• _Exercise requirements_:
Provide an exact copy of the lines from the beginning of the records through the line that includes "being necessary to", and of no others.

───── Supplied material ─────

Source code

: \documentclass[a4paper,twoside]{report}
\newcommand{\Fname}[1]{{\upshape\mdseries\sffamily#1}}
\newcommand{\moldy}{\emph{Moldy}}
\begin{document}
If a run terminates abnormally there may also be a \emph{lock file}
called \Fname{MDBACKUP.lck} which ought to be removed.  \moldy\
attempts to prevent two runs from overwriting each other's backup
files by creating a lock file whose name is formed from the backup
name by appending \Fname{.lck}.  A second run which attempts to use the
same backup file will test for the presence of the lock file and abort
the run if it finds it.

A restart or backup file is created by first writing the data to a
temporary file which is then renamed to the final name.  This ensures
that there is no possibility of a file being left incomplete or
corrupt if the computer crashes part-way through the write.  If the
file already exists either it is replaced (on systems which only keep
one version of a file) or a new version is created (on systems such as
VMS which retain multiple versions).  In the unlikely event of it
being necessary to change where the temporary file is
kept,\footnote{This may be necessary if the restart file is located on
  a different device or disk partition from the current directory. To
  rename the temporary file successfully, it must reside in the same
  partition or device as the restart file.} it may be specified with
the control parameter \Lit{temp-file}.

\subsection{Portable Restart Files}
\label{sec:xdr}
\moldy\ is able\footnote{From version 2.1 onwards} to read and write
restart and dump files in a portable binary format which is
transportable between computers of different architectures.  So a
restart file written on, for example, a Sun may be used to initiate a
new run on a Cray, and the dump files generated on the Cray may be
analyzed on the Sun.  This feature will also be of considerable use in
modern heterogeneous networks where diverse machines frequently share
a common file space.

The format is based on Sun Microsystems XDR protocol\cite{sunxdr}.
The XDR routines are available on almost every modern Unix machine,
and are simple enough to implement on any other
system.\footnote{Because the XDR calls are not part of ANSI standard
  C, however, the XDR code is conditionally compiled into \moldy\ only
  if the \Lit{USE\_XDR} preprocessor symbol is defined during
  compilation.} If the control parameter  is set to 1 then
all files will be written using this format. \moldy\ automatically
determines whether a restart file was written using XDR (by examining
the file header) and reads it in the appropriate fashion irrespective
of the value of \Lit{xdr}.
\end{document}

─────

• _Exercise answer_:
Source code

: \documentclass[a4paper,twoside]{report}
\newcommand{\Fname}[1]{{\upshape\mdseries\sffamily#1}}
\newcommand{\moldy}{\emph{Moldy}}
\begin{document}
If a run terminates abnormally there may also be a \emph{lock file}
called \Fname{MDBACKUP.lck} which ought to be removed.  \moldy\
attempts to prevent two runs from overwriting each other's backup
files by creating a lock file whose name is formed from the backup
name by appending \Fname{.lck}.  A second run which attempts to use the
same backup file will test for the presence of the lock file and abort
the run if it finds it.

A restart or backup file is created by first writing the data to a
temporary file which is then renamed to the final name.  This ensures
that there is no possibility of a file being left incomplete or
corrupt if the computer crashes part-way through the write.  If the
file already exists either it is replaced (on systems which only keep
one version of a file) or a new version is created (on systems such as
VMS which retain multiple versions).  In the unlikely event of it
being necessary to change where the temporary file is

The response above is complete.